To have a balanced diet, be sure to choose a variety of foods from the basic food groups:
- dairy
- meat and other protein
- vegetables
- fruit
- whole-grain breads, cereal, and pasta.
Sit down and relax while you eat your meals. Avoid
distractions such as the phone and TV. Chewing your food
thoroughly helps digestion. Eating small, frequent meals
instead of 3 full meals is helpful. You should eat every
4 to 5 hours. This keeps your blood sugar at a constant
level and helps keep you from feeling hungry. Finish
your meals with a piece of fruit instead of a sweet
dessert.
What are the physical activity guidelines for losing weight?
Physical activity is as important as diet if you are trying
to lose weight and then maintain a healthy weight.
- It helps you lose weight because you burn more calories
while you exercise.
- It raises your metabolism for several hours so that you
burn more calories after exercise as well.

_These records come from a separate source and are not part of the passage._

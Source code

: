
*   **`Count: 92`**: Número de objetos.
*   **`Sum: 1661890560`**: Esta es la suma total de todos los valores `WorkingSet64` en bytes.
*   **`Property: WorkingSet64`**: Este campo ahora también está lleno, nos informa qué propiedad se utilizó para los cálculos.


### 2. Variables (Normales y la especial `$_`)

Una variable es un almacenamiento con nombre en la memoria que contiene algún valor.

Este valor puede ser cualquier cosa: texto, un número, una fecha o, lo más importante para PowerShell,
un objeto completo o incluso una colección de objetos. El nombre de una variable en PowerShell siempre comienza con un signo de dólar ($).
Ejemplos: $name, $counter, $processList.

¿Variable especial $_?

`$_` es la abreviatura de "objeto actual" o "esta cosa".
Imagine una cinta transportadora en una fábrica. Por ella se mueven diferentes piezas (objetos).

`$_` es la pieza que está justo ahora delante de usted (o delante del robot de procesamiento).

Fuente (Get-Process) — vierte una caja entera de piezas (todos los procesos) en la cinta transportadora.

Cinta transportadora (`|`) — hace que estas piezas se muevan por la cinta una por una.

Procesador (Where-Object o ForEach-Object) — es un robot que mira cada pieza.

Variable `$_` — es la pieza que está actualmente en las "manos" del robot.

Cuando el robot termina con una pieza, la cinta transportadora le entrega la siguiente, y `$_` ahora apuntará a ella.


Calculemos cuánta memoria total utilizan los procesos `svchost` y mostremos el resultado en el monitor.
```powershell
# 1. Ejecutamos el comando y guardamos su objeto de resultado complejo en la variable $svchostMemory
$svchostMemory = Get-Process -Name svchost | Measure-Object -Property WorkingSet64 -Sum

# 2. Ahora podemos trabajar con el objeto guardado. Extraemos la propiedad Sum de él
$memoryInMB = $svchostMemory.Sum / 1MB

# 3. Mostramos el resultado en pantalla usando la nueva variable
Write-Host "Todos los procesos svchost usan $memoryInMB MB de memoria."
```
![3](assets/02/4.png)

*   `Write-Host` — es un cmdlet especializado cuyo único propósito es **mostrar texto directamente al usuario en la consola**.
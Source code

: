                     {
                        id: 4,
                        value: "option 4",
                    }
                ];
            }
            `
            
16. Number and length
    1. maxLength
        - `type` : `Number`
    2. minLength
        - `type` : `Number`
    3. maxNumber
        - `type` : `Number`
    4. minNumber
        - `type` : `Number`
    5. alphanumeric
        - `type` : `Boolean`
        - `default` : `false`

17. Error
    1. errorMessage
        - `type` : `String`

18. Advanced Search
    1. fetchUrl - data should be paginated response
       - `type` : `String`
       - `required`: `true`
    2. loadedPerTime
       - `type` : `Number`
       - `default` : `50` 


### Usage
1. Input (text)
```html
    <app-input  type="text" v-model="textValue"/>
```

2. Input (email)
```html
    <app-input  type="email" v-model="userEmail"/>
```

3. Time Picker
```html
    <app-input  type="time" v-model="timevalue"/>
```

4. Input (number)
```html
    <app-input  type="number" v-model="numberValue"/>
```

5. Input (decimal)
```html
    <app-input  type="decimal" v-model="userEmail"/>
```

- It lowers your blood pressure, cholesterol level, and
blood sugar level.
- It makes you feel more energetic.
- It improves muscle tone.
- It helps you sleep better.
Don't overdo it at first. Moderate walking for 15 to 30
minutes 3 to 6 times a week is a good start. With your
health care provider's approval, your goal should be 30 to 90
minutes of moderate exercise a day, most days of the week.
Moderate aerobic exercise is generally defined as requiring
the energy it takes to walk 2 miles in 30 minutes. You may
need to exercise 60 minutes a day to prevent weight gain and
90 minutes a day to lose weight. Be sure to check with your
health care provider before starting your exercise program.


Disclaimer: This content is reviewed periodically and is subject to
change as new health information becomes available. The
information provided is intended to be informative and educational and is not a
replacement for professional medical evaluation, advice, diagnosis or
treatment by a healthcare professional.